11.1 History File A history file of relevant operational and decommissioning data should be compiled. The history file should consist of relevant historical site assessment information, Characterization Survey data and the classification basis. The purpose of the history file is to provide a substantive basis for the survey unit classification, and hence, the level of intensity of the FSS.
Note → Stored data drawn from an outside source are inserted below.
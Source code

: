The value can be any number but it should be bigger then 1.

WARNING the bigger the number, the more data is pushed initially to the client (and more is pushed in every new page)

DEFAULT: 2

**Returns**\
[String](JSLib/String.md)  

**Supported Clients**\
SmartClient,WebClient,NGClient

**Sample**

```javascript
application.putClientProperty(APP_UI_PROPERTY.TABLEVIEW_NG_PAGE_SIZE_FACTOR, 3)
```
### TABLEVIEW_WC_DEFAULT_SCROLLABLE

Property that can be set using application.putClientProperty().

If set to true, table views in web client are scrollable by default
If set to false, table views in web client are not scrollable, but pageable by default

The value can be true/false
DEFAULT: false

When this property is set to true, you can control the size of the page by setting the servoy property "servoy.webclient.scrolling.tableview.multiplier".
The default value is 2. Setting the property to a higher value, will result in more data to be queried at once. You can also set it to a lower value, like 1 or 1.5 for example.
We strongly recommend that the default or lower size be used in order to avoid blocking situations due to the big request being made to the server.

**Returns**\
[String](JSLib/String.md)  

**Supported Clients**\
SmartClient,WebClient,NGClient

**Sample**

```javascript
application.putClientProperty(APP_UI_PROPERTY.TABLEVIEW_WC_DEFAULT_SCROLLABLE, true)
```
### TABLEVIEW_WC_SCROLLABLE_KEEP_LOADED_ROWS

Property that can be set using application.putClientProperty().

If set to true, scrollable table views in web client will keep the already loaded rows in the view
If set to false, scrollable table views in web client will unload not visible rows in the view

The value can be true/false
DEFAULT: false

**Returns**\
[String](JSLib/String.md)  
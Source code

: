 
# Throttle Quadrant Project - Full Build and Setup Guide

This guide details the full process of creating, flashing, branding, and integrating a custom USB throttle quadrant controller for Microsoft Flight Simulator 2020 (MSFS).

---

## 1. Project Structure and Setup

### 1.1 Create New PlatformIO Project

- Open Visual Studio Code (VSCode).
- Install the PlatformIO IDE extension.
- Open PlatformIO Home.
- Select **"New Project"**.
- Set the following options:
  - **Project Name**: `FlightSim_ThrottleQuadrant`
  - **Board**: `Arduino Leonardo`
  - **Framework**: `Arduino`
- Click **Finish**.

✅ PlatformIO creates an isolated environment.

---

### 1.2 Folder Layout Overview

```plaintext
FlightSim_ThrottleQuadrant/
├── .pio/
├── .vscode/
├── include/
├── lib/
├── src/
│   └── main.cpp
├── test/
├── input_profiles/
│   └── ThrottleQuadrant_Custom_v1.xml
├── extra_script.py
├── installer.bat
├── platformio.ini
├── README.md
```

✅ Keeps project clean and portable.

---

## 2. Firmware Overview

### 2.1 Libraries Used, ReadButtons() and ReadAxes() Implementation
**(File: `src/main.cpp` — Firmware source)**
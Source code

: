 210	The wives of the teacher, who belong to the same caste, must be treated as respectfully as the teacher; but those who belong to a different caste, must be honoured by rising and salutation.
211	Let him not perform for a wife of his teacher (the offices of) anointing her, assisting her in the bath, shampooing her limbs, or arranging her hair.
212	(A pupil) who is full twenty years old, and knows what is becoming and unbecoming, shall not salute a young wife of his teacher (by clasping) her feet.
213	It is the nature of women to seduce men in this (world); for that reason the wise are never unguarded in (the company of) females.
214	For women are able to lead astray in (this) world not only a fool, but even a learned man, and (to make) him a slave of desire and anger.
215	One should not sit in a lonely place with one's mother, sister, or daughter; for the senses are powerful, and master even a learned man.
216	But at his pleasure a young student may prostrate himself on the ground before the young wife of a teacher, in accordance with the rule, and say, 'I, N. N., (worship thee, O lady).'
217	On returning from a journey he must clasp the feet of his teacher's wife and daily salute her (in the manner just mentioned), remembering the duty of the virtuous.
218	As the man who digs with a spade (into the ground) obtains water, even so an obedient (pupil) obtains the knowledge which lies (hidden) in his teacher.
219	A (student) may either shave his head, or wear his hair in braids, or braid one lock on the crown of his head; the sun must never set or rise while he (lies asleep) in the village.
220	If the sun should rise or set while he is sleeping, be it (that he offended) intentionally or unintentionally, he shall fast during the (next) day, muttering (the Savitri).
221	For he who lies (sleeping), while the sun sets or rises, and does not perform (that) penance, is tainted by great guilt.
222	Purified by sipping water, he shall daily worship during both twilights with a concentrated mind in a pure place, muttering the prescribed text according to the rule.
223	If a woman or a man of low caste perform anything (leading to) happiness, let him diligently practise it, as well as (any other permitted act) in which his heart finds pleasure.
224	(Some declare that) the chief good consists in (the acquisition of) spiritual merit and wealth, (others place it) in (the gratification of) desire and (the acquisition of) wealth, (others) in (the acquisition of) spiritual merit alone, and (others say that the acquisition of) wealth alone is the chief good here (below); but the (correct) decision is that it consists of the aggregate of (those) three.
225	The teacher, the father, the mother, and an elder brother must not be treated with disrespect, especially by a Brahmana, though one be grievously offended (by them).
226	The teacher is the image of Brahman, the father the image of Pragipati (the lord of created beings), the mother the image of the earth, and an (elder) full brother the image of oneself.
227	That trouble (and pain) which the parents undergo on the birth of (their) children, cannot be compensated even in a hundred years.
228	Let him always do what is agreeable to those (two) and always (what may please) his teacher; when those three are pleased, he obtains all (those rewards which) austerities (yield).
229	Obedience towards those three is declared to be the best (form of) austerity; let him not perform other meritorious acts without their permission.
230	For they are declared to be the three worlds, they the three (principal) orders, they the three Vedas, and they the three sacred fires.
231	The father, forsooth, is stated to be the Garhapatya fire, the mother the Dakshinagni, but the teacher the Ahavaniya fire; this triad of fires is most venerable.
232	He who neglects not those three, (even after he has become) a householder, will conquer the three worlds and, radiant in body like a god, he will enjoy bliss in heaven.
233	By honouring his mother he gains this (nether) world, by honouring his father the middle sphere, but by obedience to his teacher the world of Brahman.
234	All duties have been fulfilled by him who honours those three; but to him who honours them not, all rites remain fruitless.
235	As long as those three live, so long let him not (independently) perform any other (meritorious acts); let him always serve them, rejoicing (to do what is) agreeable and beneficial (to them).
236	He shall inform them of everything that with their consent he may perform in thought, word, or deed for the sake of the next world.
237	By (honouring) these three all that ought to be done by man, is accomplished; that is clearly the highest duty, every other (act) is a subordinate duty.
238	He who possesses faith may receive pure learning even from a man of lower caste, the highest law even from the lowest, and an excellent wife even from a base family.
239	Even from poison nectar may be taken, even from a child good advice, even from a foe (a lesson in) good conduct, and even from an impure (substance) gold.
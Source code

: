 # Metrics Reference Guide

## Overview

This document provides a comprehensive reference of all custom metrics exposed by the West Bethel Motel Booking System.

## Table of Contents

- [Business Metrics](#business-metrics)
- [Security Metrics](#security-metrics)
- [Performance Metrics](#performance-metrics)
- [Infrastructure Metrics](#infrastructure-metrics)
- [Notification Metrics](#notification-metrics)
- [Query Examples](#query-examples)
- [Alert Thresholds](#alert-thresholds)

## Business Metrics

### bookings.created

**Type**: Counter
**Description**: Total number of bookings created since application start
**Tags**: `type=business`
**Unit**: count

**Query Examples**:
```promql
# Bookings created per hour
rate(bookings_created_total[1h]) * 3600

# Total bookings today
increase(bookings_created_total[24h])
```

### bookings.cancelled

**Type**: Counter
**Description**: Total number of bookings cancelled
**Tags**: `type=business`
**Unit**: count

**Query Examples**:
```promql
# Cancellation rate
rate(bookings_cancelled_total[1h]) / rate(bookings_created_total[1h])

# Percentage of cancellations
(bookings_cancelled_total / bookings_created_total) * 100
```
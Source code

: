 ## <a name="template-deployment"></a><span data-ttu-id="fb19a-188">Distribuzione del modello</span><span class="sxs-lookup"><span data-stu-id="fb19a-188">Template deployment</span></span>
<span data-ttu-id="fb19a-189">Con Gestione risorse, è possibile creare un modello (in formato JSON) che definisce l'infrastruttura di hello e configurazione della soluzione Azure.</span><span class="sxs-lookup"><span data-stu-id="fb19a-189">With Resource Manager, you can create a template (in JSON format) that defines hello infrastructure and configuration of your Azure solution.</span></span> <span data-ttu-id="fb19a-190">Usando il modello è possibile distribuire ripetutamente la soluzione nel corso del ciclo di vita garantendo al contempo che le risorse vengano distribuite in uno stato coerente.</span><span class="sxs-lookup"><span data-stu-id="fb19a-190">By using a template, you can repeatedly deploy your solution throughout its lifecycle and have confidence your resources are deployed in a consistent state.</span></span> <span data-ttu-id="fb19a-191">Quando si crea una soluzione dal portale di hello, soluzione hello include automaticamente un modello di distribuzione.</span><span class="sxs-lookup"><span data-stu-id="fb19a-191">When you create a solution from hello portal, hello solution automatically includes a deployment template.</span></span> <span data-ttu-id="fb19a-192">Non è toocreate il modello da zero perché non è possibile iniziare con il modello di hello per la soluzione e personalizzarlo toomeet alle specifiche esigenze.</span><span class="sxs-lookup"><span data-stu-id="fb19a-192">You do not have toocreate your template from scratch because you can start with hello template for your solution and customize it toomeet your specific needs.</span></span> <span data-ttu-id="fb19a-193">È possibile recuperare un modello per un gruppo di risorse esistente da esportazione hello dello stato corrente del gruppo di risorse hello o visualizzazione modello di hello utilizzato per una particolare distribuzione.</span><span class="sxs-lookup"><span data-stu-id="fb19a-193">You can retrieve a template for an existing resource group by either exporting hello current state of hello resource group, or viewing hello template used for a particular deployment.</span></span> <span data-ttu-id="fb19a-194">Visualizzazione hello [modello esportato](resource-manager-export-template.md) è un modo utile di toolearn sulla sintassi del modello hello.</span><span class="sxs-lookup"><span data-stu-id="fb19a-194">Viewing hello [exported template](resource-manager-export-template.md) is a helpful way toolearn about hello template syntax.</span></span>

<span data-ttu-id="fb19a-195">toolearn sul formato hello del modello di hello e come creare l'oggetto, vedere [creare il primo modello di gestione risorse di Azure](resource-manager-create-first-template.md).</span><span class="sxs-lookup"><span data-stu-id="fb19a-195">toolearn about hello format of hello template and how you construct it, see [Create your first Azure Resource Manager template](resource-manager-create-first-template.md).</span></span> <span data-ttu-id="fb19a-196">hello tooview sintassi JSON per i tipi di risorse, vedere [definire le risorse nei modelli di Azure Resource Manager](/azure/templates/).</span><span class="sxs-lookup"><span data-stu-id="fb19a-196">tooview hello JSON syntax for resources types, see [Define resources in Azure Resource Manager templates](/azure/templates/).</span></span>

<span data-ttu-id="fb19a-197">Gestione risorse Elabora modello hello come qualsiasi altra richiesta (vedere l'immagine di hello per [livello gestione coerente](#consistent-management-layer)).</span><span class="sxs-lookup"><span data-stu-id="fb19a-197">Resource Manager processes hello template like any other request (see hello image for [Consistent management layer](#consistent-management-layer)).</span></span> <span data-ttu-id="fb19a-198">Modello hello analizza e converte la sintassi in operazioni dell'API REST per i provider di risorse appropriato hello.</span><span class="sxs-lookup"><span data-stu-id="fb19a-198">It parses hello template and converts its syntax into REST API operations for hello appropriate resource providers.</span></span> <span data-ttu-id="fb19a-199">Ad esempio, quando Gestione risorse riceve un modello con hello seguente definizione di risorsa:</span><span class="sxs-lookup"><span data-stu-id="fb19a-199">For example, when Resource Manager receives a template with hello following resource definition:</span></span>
11.2 Survey Unit Release Record A separate release record is prepared for each survey unit. The survey unit release record is a stand-alone document containing the information necessary to demonstrate compliance with the site release criteria. This record includes:

• Description of the survey unit

• Survey unit design information

• Survey unit measurement locations and corresponding data

• Survey unit investigations performed and their results

• Survey unit data assessment results

• Documentation of evaluations pertaining to compliance with the unrestricted use limit of 25 mrem/yr and dose contributions from EP and radionuclides contributing 10% in aggregate of the total dose for both structural scenarios and soils A check-list may be employed as part of the implementing procedure to ensure all required information and evaluations are contained within each survey unit release record. When a survey unit release record is given final approval, it becomes a quality record.

11.3 Final Status Survey Report FSS results will be described in a written report to the NRC. The actual structures, land, or system included in each written report may vary depending on the status of ongoing decommissioning activities.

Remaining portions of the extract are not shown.